This happened on my WP 1.5 install that gets hits with spam.
I have other WP 1.5 and 1.2 installs that do not get hit with spam.
Just to be clear about it.
I do know I’ve seen the “someone has asked to reset …” email before, when working with a WP 1.2 install, I think. Whatever though, it’s just that it wasn’t me doing the password changing, and all I got were the 7 emails that I referenced above.
The IP of the ‘thing’ logged as a RIPE Moscow RU owned IP when looked up at ARIN whois and then searching the RIPE db there.
—–
I just checked my site and when you load wp-login.php it does provide a link to click if you have lost your password. That form then requires one to enter the User Name and the Email Address of the User to have it sent.
The User Name and the Email Address must match the internal records.
So how is someone outside then going in and entering ‘admin’ as user, as is easy to do if you know WP of course, and then getting any email sent to me, as I don’t have my email address listed on my WP sites. Sure they might be able to find it elsewhere online, but that’d take work.
What I did, I tried to log in as a real user on my blog, not admin but an old user I had from importing wrong before, to login with that USER NAME and a wrong password brought up the screen that let me access the “lost password” form. [actually that link is available on the wp-login.php page too]
When I input a wrong email address into that form I got this:
Sorry, that user does not seem to exist in our database. Perhaps you have the wrong username or e-mail address? Try again.
so inputting a wrong USER NAME or PASSWORD or EMAIL ADDRESS gives that same message.
How did 7 emails, 5 that were actual new passwords generated and two that were “password changed” get sent.

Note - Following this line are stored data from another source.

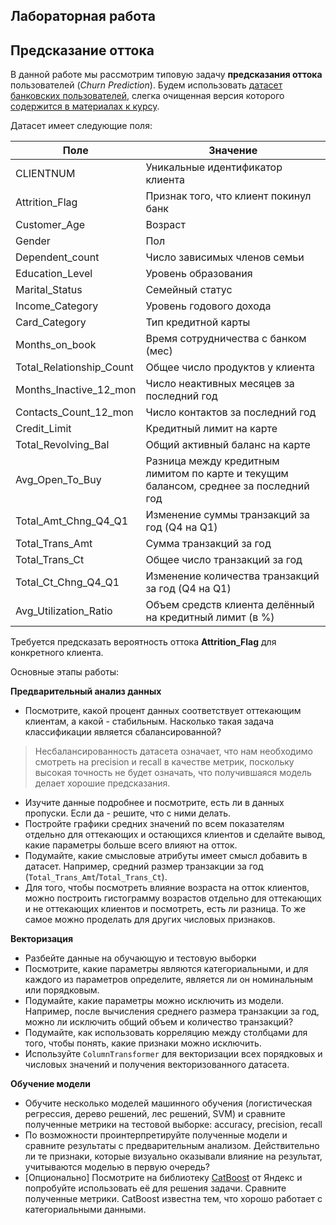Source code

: ## Лабораторная работа
## Предсказание оттока

В данной работе мы рассмотрим типовую задачу **предсказания оттока** пользователей (*Churn Prediction*). Будем использовать [датасет банковских пользователей](https://www.kaggle.com/datasets/sakshigoyal7/credit-card-customers), слегка очищенная версия которого [содержится в материалах к курсу](../../../data/BankChurnersProcessed.csv).

Датасет имеет следующие поля:

Поле | Значение
-----|---------
CLIENTNUM | Уникальные идентификатор клиента
Attrition_Flag | Признак того, что клиент покинул банк
Customer_Age | Возраст
Gender | Пол
Dependent_count | Число зависимых членов семьи
Education_Level | Уровень образования
Marital_Status | Семейный статус
Income_Category | Уровень годового дохода
Card_Category | Тип кредитной карты
Months_on_book | Время сотрудничества с банком (мес)
Total_Relationship_Count | Общее число продуктов у клиента
Months_Inactive_12_mon | Число неактивных месяцев за последний год
Contacts_Count_12_mon | Число контактов за последний год
Credit_Limit | Кредитный лимит на карте
Total_Revolving_Bal | Общий активный баланс на карте
Avg_Open_To_Buy | Разница между кредитным лимитом по карте и текущим балансом, среднее за последний год 
Total_Amt_Chng_Q4_Q1 | Изменение суммы транзакций за год (Q4 на Q1)
Total_Trans_Amt | Сумма транзакций за год
Total_Trans_Ct | Общее число транзакций за год
Total_Ct_Chng_Q4_Q1 | Изменение количества транзакций за год (Q4 на Q1)
Avg_Utilization_Ratio | Объем средств клиента делённый на кредитный лимит (в %)

Требуется предсказать вероятность оттока **Attrition_Flag** для конкретного клиента.

Основные этапы работы:

**Предварительный анализ данных**

* Посмотрите, какой процент данных соответствует оттекающим клиентам, а какой - стабильным. Насколько такая задача классификации является сбалансированной?

> Несбалансированность датасета означает, что нам необходимо смотреть на precision и recall в качестве метрик, поскольку высокая точность не будет означать, что получившаяся модель делает хорошие предсказания.

* Изучите данные подробнее и посмотрите, есть ли в данных пропуски. Если да - решите, что с ними делать.
* Постройте графики средних значений по всем показателям отдельно для оттекающих и остающихся клиентов и сделайте вывод, какие параметры больше всего влияют на отток.
* Подумайте, какие смысловые атрибуты имеет смысл добавить в датасет. Например, средний размер транзакции за год (`Total_Trans_Amt`/`Total_Trans_Ct`).
* Для того, чтобы посмотреть влияние возраста на отток клиентов, можно построить гистограмму возрастов отдельно для оттекающих и не оттекающих клиентов и посмотреть, есть ли разница. То же самое можно проделать для других числовых признаков.

**Векторизация**

* Разбейте данные на обучающую и тестовую выборки
* Посмотрите, какие параметры являются категориальными, и для каждого из параметров определите, является ли он номинальным или порядковым.
* Подумайте, какие параметры можно исключить из модели. Например, после вычисления среднего размера транзакции за год, можно ли исключить общий объем и количество транзакций?
* Подумайте, как использовать корреляцию между столбцами для того, чтобы понять, какие признаки можно исключить.
* Используйте `ColumnTransformer` для векторизации всех порядковых и числовых значений и получения векторизованного датасета.

**Обучение модели**

* Обучите несколько моделей машинного обучения (логистическая регрессия, дерево решений, лес решений, SVM) и сравните полученные метрики на тестовой выборке: accuracy, precision, recall
* По возможности проинтерпретируйте полученные модели и сравните результаты с предварительным анализом. Действительно ли те признаки, которые визуально оказывали влияние на результат, учитываются моделью в первую очередь?
* [Опционально] Посмотрите на библиотеку [CatBoost](https://catboost.ai/) от Яндекс и попробуйте использовать её для решения задачи. Сравните полученные метрики. CatBoost известна тем, что хорошо работает с категориальными данными.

Here’s the WP Message and the EMAIL I actually just got from my site when I input for a lostpassword :
admin
and my real email address
I got this result:
The e-mail was sent successfully to admin's e-mail address.
Click here to login!
and THIS EMAIL:
subj: Password Reset
Someone has asked to reset a password for the login this site
Login: admin
To reset your password visit the following address, otherwise just ignore this email and nothing will happen.
(I didn’t include the text of the links.)
—–
So it works right. Someone fiddled then to do something different on my site. Here’s the actual body and subj of the two kinds of emails that I had upon waking this morning:
—————————–
subj: Your New Password
Login: admin
Password: 822294e
—–
——————————-
subj: Password Lost/Changed
Password Lost and Changed for user: admin
——————————–
The first one of the two above I got 5 of, with different passwords generated.
The second of the two above I got 2 of.
All were very very plain and blah looking, compared to the email I do get if I truly myself do the work to get a new password.
So I generated a new password to be sent to me, then went to login and logged in with my regular old password, no problem. I was in fine.
So I’m not comfortable about this at all suddenly. Did someone somehow get into my site? Or not, or what?
I mean, how could they get my password changed and me not get a real email, they bypassed the real system somehow, did something odd, something … I can’t put my finger on it, my brain is a bit fuzzy … I’m coming down with a virus and so this isn’t my best day to be confronted with this.
I did search this forum as best I could before posting this original thread, but couldn’t come up with anything, as it’s hard to put it into words … sigh.
It’s then like this. I got the emails of wierdom this morning. Went to my site, and couldn’t log in.
So I fixed my password in phpmyadmin, and could get in, noticing nothing “wrong” in my WP install, so far.
That bugs me. I couldn’t replicate that … so something weird happened, the person used something somehow to do something and it’s really bothering me more now that I’ve written all of this.
I have several sites, all on one server. Only this ONE BLOG is affected with spam and now this weirdo thing. Urg!